A while back I was browsing Shorpy's and came across this posting of a nice looking brass era automobile sitting outside a theater:
While poking around the intertubes for more pictures of Locomobiles, I came across the famous photo of the smaller and less popular Locomobile Model C with Geronimo at the wheel:
But even as the correct car was identified, an incorrect year has been attached to it ever since. The Model C was only produced between 1902 (as a model-year 1903) and 1904. Also, as noted above, the rear-entrance tonneau (which the car in the Geronimo picture is) was not available after 1904.
According to the Locomobile Society, the first gas powered Locomobile ever built was a model-year 1903 Model C, which was delivered on November 2, 1902 to a customer in New York City. It had a 12-hp, four-cylinder gasoline engine and was said to have cost $4,000 at the time. 27 1903 and 49 1904 Model Cs were built for a total of 76. Compare that to the 199 Model Ds that were produced over the same period.
So where did the incorrect identification come from? It was Bill Bottorff's excellent website. Mr. Bottorff is a animation software salesman in Austin, Texas who maintains a huge online archive on the history of Winfield, Kansas and Cowley County. He posted the Geronimo/Locomobile picture with the caption "Geronimo and his associates at the 101 Ranch taking a drive in a 1905 Locomobile Model C." On the same page he posted pictures of a 1904 Model C from the now defunct Chandler Vintage Museum of Transportation and Wildlife in Oxnard, California.

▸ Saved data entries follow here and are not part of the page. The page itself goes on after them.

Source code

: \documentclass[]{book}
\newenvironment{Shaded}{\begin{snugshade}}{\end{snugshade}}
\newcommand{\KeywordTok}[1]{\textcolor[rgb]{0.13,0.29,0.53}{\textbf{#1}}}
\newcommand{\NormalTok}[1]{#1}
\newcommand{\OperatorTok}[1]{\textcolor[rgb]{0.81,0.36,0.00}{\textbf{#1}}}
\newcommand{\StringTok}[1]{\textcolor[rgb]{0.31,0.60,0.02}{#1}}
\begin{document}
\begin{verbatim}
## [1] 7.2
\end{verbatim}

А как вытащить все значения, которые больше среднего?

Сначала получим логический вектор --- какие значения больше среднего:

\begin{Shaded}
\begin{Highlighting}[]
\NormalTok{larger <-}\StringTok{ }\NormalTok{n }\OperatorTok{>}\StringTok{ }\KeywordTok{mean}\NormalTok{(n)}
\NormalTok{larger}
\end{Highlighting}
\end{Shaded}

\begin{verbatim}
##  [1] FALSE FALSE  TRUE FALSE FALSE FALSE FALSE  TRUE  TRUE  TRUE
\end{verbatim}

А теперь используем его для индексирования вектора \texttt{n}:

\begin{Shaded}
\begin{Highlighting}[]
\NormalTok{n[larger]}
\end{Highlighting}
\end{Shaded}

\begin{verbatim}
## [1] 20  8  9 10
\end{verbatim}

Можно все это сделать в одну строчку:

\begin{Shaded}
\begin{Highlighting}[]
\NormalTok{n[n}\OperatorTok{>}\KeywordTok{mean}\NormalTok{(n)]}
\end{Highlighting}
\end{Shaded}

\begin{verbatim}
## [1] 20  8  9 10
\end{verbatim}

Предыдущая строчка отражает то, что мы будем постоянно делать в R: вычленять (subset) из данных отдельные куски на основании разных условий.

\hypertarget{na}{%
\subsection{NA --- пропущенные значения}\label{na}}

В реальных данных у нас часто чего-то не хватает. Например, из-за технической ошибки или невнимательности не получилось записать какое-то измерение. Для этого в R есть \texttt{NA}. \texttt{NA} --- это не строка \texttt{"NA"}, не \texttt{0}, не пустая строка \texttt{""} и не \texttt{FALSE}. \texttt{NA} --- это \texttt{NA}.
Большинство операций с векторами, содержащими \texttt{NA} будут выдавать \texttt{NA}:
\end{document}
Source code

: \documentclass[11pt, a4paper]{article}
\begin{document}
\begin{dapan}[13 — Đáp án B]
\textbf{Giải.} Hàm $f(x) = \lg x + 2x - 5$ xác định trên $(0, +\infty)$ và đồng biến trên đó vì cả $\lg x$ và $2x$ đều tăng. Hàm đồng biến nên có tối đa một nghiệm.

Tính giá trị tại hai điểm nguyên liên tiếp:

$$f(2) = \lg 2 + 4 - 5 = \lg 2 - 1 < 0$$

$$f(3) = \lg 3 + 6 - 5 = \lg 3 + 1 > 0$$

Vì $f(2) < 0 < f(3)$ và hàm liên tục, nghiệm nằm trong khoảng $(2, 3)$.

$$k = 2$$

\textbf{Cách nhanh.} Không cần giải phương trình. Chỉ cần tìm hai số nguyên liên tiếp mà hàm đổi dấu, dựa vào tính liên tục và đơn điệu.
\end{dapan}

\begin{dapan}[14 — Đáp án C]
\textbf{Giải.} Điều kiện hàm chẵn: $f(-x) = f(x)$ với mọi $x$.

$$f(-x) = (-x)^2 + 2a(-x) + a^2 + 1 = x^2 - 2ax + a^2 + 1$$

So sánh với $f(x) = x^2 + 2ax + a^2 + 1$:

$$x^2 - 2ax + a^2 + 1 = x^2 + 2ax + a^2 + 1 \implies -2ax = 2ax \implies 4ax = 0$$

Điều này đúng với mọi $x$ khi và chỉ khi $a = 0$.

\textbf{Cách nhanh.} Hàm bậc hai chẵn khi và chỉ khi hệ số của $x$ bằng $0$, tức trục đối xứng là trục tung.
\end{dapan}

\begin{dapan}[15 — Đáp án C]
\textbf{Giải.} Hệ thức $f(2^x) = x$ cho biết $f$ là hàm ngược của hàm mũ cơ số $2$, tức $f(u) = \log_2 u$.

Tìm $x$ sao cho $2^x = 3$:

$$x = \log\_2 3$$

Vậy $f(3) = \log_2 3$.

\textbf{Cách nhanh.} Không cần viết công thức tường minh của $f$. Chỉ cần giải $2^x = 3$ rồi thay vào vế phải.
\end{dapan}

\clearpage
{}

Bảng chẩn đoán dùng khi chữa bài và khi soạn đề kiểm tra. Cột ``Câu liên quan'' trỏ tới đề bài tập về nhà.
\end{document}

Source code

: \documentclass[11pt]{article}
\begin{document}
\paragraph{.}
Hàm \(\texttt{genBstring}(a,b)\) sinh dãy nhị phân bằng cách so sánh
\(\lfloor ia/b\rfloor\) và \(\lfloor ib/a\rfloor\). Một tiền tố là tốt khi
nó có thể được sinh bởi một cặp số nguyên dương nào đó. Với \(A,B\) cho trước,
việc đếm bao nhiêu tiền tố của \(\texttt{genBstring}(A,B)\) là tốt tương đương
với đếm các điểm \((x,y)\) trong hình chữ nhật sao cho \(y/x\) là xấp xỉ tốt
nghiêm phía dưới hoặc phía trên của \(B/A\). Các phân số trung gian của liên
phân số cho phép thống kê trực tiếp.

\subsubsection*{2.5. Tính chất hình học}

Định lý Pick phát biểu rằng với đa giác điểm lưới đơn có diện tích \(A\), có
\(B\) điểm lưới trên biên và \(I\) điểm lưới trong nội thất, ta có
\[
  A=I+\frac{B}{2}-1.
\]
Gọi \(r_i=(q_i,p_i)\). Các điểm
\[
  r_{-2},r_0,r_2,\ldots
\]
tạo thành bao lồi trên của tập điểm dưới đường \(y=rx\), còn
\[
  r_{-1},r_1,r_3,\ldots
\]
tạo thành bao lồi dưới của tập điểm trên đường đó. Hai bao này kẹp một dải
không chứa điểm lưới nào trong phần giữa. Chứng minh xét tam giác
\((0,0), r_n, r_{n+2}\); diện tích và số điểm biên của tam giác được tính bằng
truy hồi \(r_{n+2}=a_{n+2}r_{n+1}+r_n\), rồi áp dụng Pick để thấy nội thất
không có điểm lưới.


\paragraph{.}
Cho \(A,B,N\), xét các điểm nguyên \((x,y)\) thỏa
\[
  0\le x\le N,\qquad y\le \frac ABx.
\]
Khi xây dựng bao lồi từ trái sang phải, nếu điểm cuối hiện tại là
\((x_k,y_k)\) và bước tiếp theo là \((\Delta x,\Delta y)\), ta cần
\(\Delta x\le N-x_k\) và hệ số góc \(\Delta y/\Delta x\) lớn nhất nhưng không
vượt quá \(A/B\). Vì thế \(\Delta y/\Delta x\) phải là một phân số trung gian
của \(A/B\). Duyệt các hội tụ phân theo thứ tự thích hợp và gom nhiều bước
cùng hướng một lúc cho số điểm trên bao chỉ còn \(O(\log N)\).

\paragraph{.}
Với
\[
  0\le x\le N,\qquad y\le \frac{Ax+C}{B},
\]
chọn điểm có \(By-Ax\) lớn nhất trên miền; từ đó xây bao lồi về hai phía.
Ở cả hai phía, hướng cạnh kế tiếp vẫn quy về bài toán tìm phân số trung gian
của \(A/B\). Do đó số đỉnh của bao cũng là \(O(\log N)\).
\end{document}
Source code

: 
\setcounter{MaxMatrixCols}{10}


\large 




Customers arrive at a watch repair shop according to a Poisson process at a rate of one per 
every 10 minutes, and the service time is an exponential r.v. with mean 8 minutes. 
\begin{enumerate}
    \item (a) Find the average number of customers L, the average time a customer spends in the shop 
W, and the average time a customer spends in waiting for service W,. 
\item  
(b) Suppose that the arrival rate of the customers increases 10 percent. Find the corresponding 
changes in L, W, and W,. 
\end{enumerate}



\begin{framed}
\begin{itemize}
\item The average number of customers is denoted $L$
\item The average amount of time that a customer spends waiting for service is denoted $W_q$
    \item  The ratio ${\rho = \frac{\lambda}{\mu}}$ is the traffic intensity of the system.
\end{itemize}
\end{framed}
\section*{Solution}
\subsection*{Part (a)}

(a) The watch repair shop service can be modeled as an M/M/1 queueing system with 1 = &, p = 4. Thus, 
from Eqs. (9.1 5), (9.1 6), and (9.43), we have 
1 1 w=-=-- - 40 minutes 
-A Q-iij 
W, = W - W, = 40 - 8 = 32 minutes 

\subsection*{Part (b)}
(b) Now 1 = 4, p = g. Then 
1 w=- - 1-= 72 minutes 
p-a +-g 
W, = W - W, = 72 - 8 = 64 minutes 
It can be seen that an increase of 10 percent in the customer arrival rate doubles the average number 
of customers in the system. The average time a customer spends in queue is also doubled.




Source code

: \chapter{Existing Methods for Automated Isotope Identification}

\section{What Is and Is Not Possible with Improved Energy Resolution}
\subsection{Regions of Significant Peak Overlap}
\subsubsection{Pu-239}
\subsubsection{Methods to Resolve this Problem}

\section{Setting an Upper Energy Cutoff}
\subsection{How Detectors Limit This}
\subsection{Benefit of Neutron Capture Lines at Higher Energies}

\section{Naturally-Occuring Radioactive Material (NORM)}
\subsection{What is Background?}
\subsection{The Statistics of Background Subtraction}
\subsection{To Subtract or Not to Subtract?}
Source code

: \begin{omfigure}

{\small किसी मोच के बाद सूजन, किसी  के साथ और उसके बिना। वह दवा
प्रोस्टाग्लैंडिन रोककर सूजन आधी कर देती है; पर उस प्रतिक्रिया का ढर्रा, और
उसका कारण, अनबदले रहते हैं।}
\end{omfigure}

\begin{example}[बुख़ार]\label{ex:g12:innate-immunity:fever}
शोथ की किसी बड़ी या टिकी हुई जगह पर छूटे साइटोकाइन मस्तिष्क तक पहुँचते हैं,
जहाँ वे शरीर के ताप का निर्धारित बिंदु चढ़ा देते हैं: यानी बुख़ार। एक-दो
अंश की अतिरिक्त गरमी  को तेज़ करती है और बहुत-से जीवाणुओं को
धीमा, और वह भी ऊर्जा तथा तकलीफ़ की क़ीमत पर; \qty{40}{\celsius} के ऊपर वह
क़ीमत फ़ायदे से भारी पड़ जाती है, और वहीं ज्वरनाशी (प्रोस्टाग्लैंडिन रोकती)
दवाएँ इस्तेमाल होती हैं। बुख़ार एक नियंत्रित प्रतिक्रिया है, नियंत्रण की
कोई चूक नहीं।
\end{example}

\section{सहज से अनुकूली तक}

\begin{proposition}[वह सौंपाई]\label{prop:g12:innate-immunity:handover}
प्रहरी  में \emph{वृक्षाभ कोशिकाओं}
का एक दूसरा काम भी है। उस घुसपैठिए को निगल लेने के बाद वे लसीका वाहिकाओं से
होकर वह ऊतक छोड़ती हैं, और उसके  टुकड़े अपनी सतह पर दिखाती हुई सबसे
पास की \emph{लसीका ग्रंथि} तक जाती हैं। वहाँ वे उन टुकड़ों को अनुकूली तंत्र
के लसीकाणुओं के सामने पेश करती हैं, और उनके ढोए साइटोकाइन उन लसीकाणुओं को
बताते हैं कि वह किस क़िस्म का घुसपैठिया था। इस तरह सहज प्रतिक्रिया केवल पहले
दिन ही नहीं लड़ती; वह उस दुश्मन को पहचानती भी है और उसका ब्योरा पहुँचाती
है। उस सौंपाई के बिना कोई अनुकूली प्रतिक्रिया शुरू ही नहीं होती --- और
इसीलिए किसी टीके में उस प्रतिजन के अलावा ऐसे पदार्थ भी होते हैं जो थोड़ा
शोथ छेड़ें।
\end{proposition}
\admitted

In correspondence from Mr. Bottorff, he noted that he had gone on the assumption that it was a new car, and since the picture was dated June, 1905 the new car would be a 1905 as well. He stated that "It may make more sense that they loaned the new driver a car from last year to make his debut drive." Since Mr. Bottorff made his original post calling it a 1905, many, many other websites, including Wikipedia, that have copied his version of the picture and caption (nearly all without attribution, I might add). He has since corrected his website, now let's see how fast the others correct theirs. While we wait, go take a long look at Bottorff's great history site.